Idelia interrupted at last, and with feeling: “You didn't know Mr. Crenshaw. He wasn't a drug fiend.”

“Well,” said Gamadge, “I didn't say that this theory does explain everything. Nor does the theory that Crenshaw was an alcoholic.”

“He certainly was not!”

“You can't always tell by looking at them, you know.”

“He wasn't any kind of an addict.”

“Is Stonehill dry?” asked Gamadge, ignoring her protests.

“As a bone.”

“Pike might have had bottles in that car. On July the third, Crenshaw has the beginnings of an attack of D.T.s. Pike writes to the apartment in a hurry—I wish you'd preserved that envelope; if he's a bad hat we might like to have a specimen of his handwriting—and gets the patient to New York before he crashes completely. From the sixth of July on, Crenshaw is flat on his back; acute alcoholism is no joke. Doctor, hospital, lack of bulletins to callers—all as I suggested before.”

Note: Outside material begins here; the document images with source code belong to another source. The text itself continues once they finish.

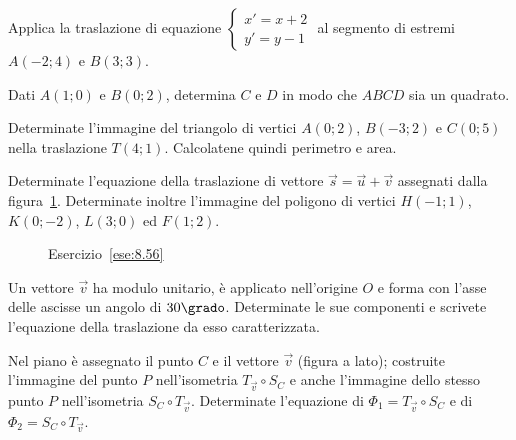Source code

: \begin{esercizio}
	\label{ese:8.53} %
	Applica la traslazione di equazione 
	\(\begin{cases}x'=x+2\\y'=y-1\end{cases}\) al segmento di estremi 
	\(A(-2;4)\) e \(B(3;3)\). 
\end{esercizio}

\begin{esercizio}
	\label{ese:8.54} %
	Dati \(A(1;0)\) e \(B(0;2)\), determina \(C\) e \(D\) in modo che \(ABCD\) sia 
	un quadrato.
\end{esercizio}

\begin{esercizio}
	\label{ese:8.55} %
	Determinate l'immagine del triangolo di vertici \(A(0;2)\), \(B(-3;2)\) e 
	\(C(0;5)\) nella traslazione \(T(4;1)\). Calcolatene quindi perimetro e 
	area.
\end{esercizio}

\begin{esercizio}
	\label{ese:8.56} %
	Determinate l'equazione della traslazione di vettore 
	\(\vec{s}=\vec{u}+\vec{v}\) assegnati dalla figura~\ref{fig:ese8.56}. 
	Determinate inoltre l'immagine del poligono di vertici \(H(-1;1)\), 
	\(K(0;-2)\), \(L(3;0)\) ed \(F(1;2)\).
\end{esercizio}

\begin{inaccessibleblock}
	\begin{figure}[!htb]
		\centering
		\caption{Esercizio~\ref{ese:8.56}}\label{fig:ese8.56}
	\end{figure}
\end{inaccessibleblock}\vspace{8pt}

\begin{esercizio}
	\label{ese:8.57} %
	Un vettore \(\vec{v}\) ha modulo unitario, è applicato nell'origine \(O\) 
	e forma con l'asse delle ascisse un angolo di \(30\grado\). Determinate 
	le sue componenti e scrivete l'equazione della traslazione da esso 
	caratterizzata.
\end{esercizio}

\noindent\begin{minipage}{0.7\textwidth}\parindent15pt

\begin{esercizio}
	\label{ese:8.63} %
	Nel piano è assegnato il punto \(C\) e il vettore \(\vec{v}\) (figura a 
	lato); costruite l'immagine del punto \(P\) nell'isometria \(T_{\vec{v}} 
	\circ S_{C}\) e anche l'immagine dello stesso punto \(P\) nell'isometria 
	\(S_{C} \circ T_{\vec{v}}\). Determinate l'equazione di \(\Phi_1 = 
	T_{\vec{v}} \circ S_{C}\) e di \(\Phi_2 = S_{C} \circ T_{\vec{v}}\).
\end{esercizio}
\end{minipage}\hfil
\begin{minipage}{0.25\textwidth}
	\centering~~
\end{minipage}\vspace{8pt}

“I suppose,” said Idelia with some disgust, “that alcoholics read
The Tempest
?”

“I don't know why they shouldn't. It would take them right out of this world, into a place where strange, hollow, confused sounds are mild phenomena, and mopping and mowing the order of the day.”

“He wasn't an alcoholic.”

“Then there's blackmail,” continued Gamadge, half to himself. “In that case Crenshaw was forced to keep his blackmailer on the premises; support him as well as pay him. But we know so little; we haven't the financial picture.”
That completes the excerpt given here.